▸ Plain-text document sources:

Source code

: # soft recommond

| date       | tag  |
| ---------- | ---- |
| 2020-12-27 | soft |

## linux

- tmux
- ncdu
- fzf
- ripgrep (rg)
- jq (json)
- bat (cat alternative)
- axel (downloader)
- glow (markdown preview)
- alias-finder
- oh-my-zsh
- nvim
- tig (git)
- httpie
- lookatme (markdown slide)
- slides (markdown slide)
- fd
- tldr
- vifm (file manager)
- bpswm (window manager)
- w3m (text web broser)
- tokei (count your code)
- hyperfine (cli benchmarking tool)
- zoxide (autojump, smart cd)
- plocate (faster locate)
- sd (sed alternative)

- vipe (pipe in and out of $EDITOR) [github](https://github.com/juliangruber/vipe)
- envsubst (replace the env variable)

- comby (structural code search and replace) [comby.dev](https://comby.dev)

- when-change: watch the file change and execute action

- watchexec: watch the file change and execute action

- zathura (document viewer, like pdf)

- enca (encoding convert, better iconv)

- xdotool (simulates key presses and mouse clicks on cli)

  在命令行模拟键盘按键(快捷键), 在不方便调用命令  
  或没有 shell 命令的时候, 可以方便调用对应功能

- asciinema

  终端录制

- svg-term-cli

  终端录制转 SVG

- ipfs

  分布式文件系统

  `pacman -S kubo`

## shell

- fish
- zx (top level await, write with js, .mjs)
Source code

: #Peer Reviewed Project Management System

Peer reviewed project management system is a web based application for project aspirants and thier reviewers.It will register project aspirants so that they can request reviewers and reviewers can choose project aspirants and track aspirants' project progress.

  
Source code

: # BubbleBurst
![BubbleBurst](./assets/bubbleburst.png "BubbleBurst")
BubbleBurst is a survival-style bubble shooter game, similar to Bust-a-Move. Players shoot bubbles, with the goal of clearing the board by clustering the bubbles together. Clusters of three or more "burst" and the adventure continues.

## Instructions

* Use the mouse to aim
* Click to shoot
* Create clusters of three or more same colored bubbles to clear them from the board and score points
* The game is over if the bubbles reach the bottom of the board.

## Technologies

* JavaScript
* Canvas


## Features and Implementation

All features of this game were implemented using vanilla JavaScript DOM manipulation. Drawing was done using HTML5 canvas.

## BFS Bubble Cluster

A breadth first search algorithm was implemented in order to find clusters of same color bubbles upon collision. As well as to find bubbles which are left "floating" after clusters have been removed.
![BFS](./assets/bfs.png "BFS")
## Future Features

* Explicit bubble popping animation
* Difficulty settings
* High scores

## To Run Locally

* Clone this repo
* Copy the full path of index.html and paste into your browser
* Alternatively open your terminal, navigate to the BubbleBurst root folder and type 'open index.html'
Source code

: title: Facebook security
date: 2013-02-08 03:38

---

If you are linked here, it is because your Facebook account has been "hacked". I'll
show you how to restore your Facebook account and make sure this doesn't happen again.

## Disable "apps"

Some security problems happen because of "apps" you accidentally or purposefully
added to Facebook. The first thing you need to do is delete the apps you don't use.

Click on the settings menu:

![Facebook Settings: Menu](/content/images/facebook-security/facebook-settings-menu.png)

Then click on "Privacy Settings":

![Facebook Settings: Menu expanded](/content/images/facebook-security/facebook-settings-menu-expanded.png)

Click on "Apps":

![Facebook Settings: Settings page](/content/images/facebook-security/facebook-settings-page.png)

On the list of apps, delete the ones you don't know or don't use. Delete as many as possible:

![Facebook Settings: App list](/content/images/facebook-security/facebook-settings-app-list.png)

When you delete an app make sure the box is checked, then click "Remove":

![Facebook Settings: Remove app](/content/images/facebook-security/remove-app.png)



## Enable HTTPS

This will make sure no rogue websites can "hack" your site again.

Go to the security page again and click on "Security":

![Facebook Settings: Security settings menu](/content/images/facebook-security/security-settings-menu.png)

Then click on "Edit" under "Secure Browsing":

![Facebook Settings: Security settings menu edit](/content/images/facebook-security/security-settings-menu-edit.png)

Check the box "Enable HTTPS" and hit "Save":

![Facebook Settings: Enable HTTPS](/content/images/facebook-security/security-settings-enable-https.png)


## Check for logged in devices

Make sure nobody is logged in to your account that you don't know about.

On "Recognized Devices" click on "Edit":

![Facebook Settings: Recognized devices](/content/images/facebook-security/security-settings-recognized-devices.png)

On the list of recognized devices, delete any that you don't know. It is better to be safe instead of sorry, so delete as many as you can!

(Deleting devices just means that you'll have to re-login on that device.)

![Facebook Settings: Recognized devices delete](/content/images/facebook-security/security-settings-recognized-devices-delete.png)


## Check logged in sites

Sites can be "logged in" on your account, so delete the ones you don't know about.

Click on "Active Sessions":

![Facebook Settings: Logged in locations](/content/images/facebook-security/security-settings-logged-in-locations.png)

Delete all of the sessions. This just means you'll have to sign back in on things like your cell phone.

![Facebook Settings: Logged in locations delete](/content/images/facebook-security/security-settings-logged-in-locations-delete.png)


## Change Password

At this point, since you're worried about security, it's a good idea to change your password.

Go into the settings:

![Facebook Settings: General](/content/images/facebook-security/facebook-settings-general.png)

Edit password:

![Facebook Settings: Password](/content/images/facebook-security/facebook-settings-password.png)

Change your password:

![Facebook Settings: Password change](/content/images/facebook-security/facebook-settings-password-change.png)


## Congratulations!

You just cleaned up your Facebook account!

▸ Task goal: Set the entries above down again, each one exactly as written.

▸ Answer section:
Source code

: # soft recommond

| date       | tag  |
| ---------- | ---- |
| 2020-12-27 | soft |

## linux

- tmux
- ncdu
- fzf
- ripgrep (rg)
- jq (json)
- bat (cat alternative)
- axel (downloader)
- glow (markdown preview)
- alias-finder
- oh-my-zsh
- nvim
- tig (git)
- httpie
- lookatme (markdown slide)
- slides (markdown slide)
- fd
- tldr
- vifm (file manager)
- bpswm (window manager)
- w3m (text web broser)
- tokei (count your code)
- hyperfine (cli benchmarking tool)
- zoxide (autojump, smart cd)
- plocate (faster locate)
- sd (sed alternative)

- vipe (pipe in and out of $EDITOR) [github](https://github.com/juliangruber/vipe)
- envsubst (replace the env variable)

- comby (structural code search and replace) [comby.dev](https://comby.dev)

- when-change: watch the file change and execute action

- watchexec: watch the file change and execute action

- zathura (document viewer, like pdf)

- enca (encoding convert, better iconv)

- xdotool (simulates key presses and mouse clicks on cli)

  在命令行模拟键盘按键(快捷键), 在不方便调用命令  
  或没有 shell 命令的时候, 可以方便调用对应功能

- asciinema

  终端录制

- svg-term-cli

  终端录制转 SVG

- ipfs

  分布式文件系统

  `pacman -S kubo`

## shell

- fish
- zx (top level await, write with js, .mjs)
Source code

: #Peer Reviewed Project Management System

Peer reviewed project management system is a web based application for project aspirants and thier reviewers.It will register project aspirants so that they can request reviewers and reviewers can choose project aspirants and track aspirants' project progress.

  
Source code

: # BubbleBurst
![BubbleBurst](./assets/bubbleburst.png "BubbleBurst")
BubbleBurst is a survival-style bubble shooter game, similar to Bust-a-Move. Players shoot bubbles, with the goal of clearing the board by clustering the bubbles together. Clusters of three or more "burst" and the adventure continues.

## Instructions

* Use the mouse to aim
* Click to shoot
* Create clusters of three or more same colored bubbles to clear them from the board and score points
* The game is over if the bubbles reach the bottom of the board.

## Technologies

* JavaScript
* Canvas


## Features and Implementation

All features of this game were implemented using vanilla JavaScript DOM manipulation. Drawing was done using HTML5 canvas.

## BFS Bubble Cluster

A breadth first search algorithm was implemented in order to find clusters of same color bubbles upon collision. As well as to find bubbles which are left "floating" after clusters have been removed.
![BFS](./assets/bfs.png "BFS")
## Future Features

* Explicit bubble popping animation
* Difficulty settings
* High scores

## To Run Locally

* Clone this repo
* Copy the full path of index.html and paste into your browser
* Alternatively open your terminal, navigate to the BubbleBurst root folder and type 'open index.html'
Source code

: title: Facebook security
date: 2013-02-08 03:38

---

If you are linked here, it is because your Facebook account has been "hacked". I'll
show you how to restore your Facebook account and make sure this doesn't happen again.

## Disable "apps"

Some security problems happen because of "apps" you accidentally or purposefully
added to Facebook. The first thing you need to do is delete the apps you don't use.

Click on the settings menu:

![Facebook Settings: Menu](/content/images/facebook-security/facebook-settings-menu.png)

Then click on "Privacy Settings":

![Facebook Settings: Menu expanded](/content/images/facebook-security/facebook-settings-menu-expanded.png)

Click on "Apps":

![Facebook Settings: Settings page](/content/images/facebook-security/facebook-settings-page.png)

On the list of apps, delete the ones you don't know or don't use. Delete as many as possible:

![Facebook Settings: App list](/content/images/facebook-security/facebook-settings-app-list.png)

When you delete an app make sure the box is checked, then click "Remove":

![Facebook Settings: Remove app](/content/images/facebook-security/remove-app.png)



## Enable HTTPS

This will make sure no rogue websites can "hack" your site again.

Go to the security page again and click on "Security":

![Facebook Settings: Security settings menu](/content/images/facebook-security/security-settings-menu.png)

Then click on "Edit" under "Secure Browsing":

![Facebook Settings: Security settings menu edit](/content/images/facebook-security/security-settings-menu-edit.png)

Check the box "Enable HTTPS" and hit "Save":

![Facebook Settings: Enable HTTPS](/content/images/facebook-security/security-settings-enable-https.png)


## Check for logged in devices

Make sure nobody is logged in to your account that you don't know about.

On "Recognized Devices" click on "Edit":

![Facebook Settings: Recognized devices](/content/images/facebook-security/security-settings-recognized-devices.png)

On the list of recognized devices, delete any that you don't know. It is better to be safe instead of sorry, so delete as many as you can!

(Deleting devices just means that you'll have to re-login on that device.)

![Facebook Settings: Recognized devices delete](/content/images/facebook-security/security-settings-recognized-devices-delete.png)


## Check logged in sites

Sites can be "logged in" on your account, so delete the ones you don't know about.

Click on "Active Sessions":

![Facebook Settings: Logged in locations](/content/images/facebook-security/security-settings-logged-in-locations.png)

Delete all of the sessions. This just means you'll have to sign back in on things like your cell phone.

![Facebook Settings: Logged in locations delete](/content/images/facebook-security/security-settings-logged-in-locations-delete.png)


## Change Password

At this point, since you're worried about security, it's a good idea to change your password.

Go into the settings:

![Facebook Settings: General](/content/images/facebook-security/facebook-settings-general.png)

Edit password:

![Facebook Settings: Password](/content/images/facebook-security/facebook-settings-password.png)

Change your password:

![Facebook Settings: Password change](/content/images/facebook-security/facebook-settings-password-change.png)


## Congratulations!

You just cleaned up your Facebook account!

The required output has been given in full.